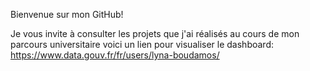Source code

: Bienvenue sur mon GitHub!

Je vous invite à consulter les projets que j'ai réalisés au cours de mon parcours universitaire
voici un lien pour visualiser le dashboard: https://www.data.gouv.fr/fr/users/lyna-boudamos/
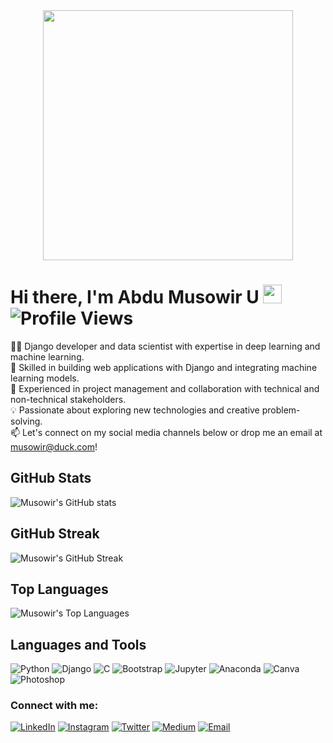 <div align="center"><img src="https://media.giphy.com/media/RbDKaczqWovIugyJmW/giphy.gif" width="400"></div>
 
 
 # Hi there, I'm Abdu Musowir U <img src="https://media.giphy.com/media/hvRJCLFzcasrR4ia7z/giphy.gif" width="30px"/> &nbsp; ![Profile Views](https://komarev.com/ghpvc/?username=musowir&color=blue)


👨‍💻 Django developer and data scientist with expertise in deep learning and machine learning.  
🚀 Skilled in building web applications with Django and integrating machine learning models.  
🤝 Experienced in project management and collaboration with technical and non-technical stakeholders.  
💡 Passionate about exploring new technologies and creative problem-solving.  
📫 Let's connect on my social media channels below or drop me an email at musowir@duck.com! 





## GitHub Stats

![Musowir's GitHub stats](https://github-readme-stats.vercel.app/api?username=musowir&show_icons=true&theme=highcontrast)

## GitHub Streak

![Musowir's GitHub Streak](http://github-readme-streak-stats.herokuapp.com?user=musowir&theme=highcontrast)

## Top Languages

![Musowir's Top Languages](https://github-readme-stats.vercel.app/api/top-langs/?username=musowir&layout=compact)


## Languages and Tools

![Python](https://img.shields.io/badge/Python-3776AB?style=flat-square&logo=python&logoColor=white)
![Django](https://img.shields.io/badge/Django-092E20?style=flat-square&logo=django&logoColor=white)
![C](https://img.shields.io/badge/C-00599C?style=flat-square&logo=c&logoColor=white)
![Bootstrap](https://img.shields.io/badge/Bootstrap-563D7C?style=flat-square&logo=bootstrap&logoColor=white)
![Jupyter](https://img.shields.io/badge/Jupyter-F37626?style=flat-square&logo=jupyter&logoColor=white)
![Anaconda](https://img.shields.io/badge/Anaconda-44A833?style=flat-square&logo=anaconda&logoColor=white)
![Canva](https://img.shields.io/badge/Canva-20C4CB?style=flat-square&logo=canva&logoColor=white)
![Photoshop](https://img.shields.io/badge/Photoshop-31A8FF?style=flat-square&logo=adobephotoshop&logoColor=white)

### Connect with me:

[![LinkedIn](https://img.shields.io/badge/LinkedIn-0077B5?style=flat-square&logo=linkedin&logoColor=white)](https://www.linkedin.com/in/musowir-u/)
[![Instagram](https://img.shields.io/badge/Instagram-E4405F?style=flat-square&logo=instagram&logoColor=white)](https://instagram.com/musowir_u/)
[![Twitter](https://img.shields.io/badge/Twitter-1DA1F2?style=flat-square&logo=twitter&logoColor=white)](https://twitter.com/musowir_u/)
[![Medium](https://img.shields.io/badge/Medium-12100E?style=flat-square&logo=medium&logoColor=white)](https://medium.com/@musowir_u)
[![Email](https://img.shields.io/badge/Email-D14836?style=flat-square&logo=gmail&logoColor=white)](mailto:musowir@duck.com)
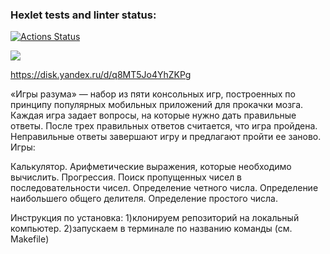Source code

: ### Hexlet tests and linter status:

[![Actions Status](https://github.com/AleX-09-13/frontend-project-44/actions/workflows/hexlet-check.yml/badge.svg)](https://github.com/AleX-09-13/frontend-project-44/actions)

<a href="https://codeclimate.com/github/AleX-09-13/frontend-project-44/maintainability"><img src="https://api.codeclimate.com/v1/badges/77c5add0779161fab94d/maintainability" /></a>

https://disk.yandex.ru/d/q8MT5Jo4YhZKPg

«Игры разума» — набор из пяти консольных игр, построенных по принципу популярных мобильных приложений для прокачки мозга. Каждая игра задает вопросы, на которые нужно дать правильные ответы. После трех правильных ответов считается, что игра пройдена. Неправильные ответы завершают игру и предлагают пройти ее заново. Игры:

Калькулятор. Арифметические выражения, которые необходимо вычислить.
Прогрессия. Поиск пропущенных чисел в последовательности чисел.
Определение четного числа.
Определение наибольшего общего делителя.
Определение простого числа.

Инструкция по установка:
1)клонируем репозиторий на локальный компьютер.
2)запускаем в терминале по названию команды (см. Makefile)
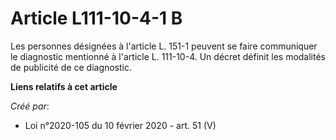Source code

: # Article L111-10-4-1 B

Les personnes désignées à l'article L. 151-1 peuvent se faire communiquer le diagnostic mentionné à l'article L. 111-10-4. Un
décret définit les modalités de publicité de ce diagnostic.

**Liens relatifs à cet article**

_Créé par_:

  - Loi n°2020-105 du 10 février 2020 - art. 51 (V)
___
TASK GOAL> Output the records verbatim, every one of them, and keep the pictures out.

THE COMPLETED TASK>
Source code

: Bienvenue sur mon GitHub!

Je vous invite à consulter les projets que j'ai réalisés au cours de mon parcours universitaire
voici un lien pour visualiser le dashboard: https://www.data.gouv.fr/fr/users/lyna-boudamos/
 <div align="center"><img src="https://media.giphy.com/media/RbDKaczqWovIugyJmW/giphy.gif" width="400"></div>
 
 
 # Hi there, I'm Abdu Musowir U <img src="https://media.giphy.com/media/hvRJCLFzcasrR4ia7z/giphy.gif" width="30px"/> &nbsp; ![Profile Views](https://komarev.com/ghpvc/?username=musowir&color=blue)


👨‍💻 Django developer and data scientist with expertise in deep learning and machine learning.  
🚀 Skilled in building web applications with Django and integrating machine learning models.  
🤝 Experienced in project management and collaboration with technical and non-technical stakeholders.  
💡 Passionate about exploring new technologies and creative problem-solving.  
📫 Let's connect on my social media channels below or drop me an email at musowir@duck.com! 





## GitHub Stats

![Musowir's GitHub stats](https://github-readme-stats.vercel.app/api?username=musowir&show_icons=true&theme=highcontrast)

## GitHub Streak

![Musowir's GitHub Streak](http://github-readme-streak-stats.herokuapp.com?user=musowir&theme=highcontrast)

## Top Languages

![Musowir's Top Languages](https://github-readme-stats.vercel.app/api/top-langs/?username=musowir&layout=compact)


## Languages and Tools

![Python](https://img.shields.io/badge/Python-3776AB?style=flat-square&logo=python&logoColor=white)
![Django](https://img.shields.io/badge/Django-092E20?style=flat-square&logo=django&logoColor=white)
![C](https://img.shields.io/badge/C-00599C?style=flat-square&logo=c&logoColor=white)
![Bootstrap](https://img.shields.io/badge/Bootstrap-563D7C?style=flat-square&logo=bootstrap&logoColor=white)
![Jupyter](https://img.shields.io/badge/Jupyter-F37626?style=flat-square&logo=jupyter&logoColor=white)
![Anaconda](https://img.shields.io/badge/Anaconda-44A833?style=flat-square&logo=anaconda&logoColor=white)
![Canva](https://img.shields.io/badge/Canva-20C4CB?style=flat-square&logo=canva&logoColor=white)
![Photoshop](https://img.shields.io/badge/Photoshop-31A8FF?style=flat-square&logo=adobephotoshop&logoColor=white)

### Connect with me:

[![LinkedIn](https://img.shields.io/badge/LinkedIn-0077B5?style=flat-square&logo=linkedin&logoColor=white)](https://www.linkedin.com/in/musowir-u/)
[![Instagram](https://img.shields.io/badge/Instagram-E4405F?style=flat-square&logo=instagram&logoColor=white)](https://instagram.com/musowir_u/)
[![Twitter](https://img.shields.io/badge/Twitter-1DA1F2?style=flat-square&logo=twitter&logoColor=white)](https://twitter.com/musowir_u/)
[![Medium](https://img.shields.io/badge/Medium-12100E?style=flat-square&logo=medium&logoColor=white)](https://medium.com/@musowir_u)
[![Email](https://img.shields.io/badge/Email-D14836?style=flat-square&logo=gmail&logoColor=white)](mailto:musowir@duck.com)
Source code

: ### Hexlet tests and linter status:

[![Actions Status](https://github.com/AleX-09-13/frontend-project-44/actions/workflows/hexlet-check.yml/badge.svg)](https://github.com/AleX-09-13/frontend-project-44/actions)

<a href="https://codeclimate.com/github/AleX-09-13/frontend-project-44/maintainability"><img src="https://api.codeclimate.com/v1/badges/77c5add0779161fab94d/maintainability" /></a>

https://disk.yandex.ru/d/q8MT5Jo4YhZKPg

«Игры разума» — набор из пяти консольных игр, построенных по принципу популярных мобильных приложений для прокачки мозга. Каждая игра задает вопросы, на которые нужно дать правильные ответы. После трех правильных ответов считается, что игра пройдена. Неправильные ответы завершают игру и предлагают пройти ее заново. Игры:

Калькулятор. Арифметические выражения, которые необходимо вычислить.
Прогрессия. Поиск пропущенных чисел в последовательности чисел.
Определение четного числа.
Определение наибольшего общего делителя.
Определение простого числа.

Инструкция по установка:
1)клонируем репозиторий на локальный компьютер.
2)запускаем в терминале по названию команды (см. Makefile)
Source code

: # Article L111-10-4-1 B

Les personnes désignées à l'article L. 151-1 peuvent se faire communiquer le diagnostic mentionné à l'article L. 111-10-4. Un
décret définit les modalités de publicité de ce diagnostic.

**Liens relatifs à cet article**

_Créé par_:

  - Loi n°2020-105 du 10 février 2020 - art. 51 (V)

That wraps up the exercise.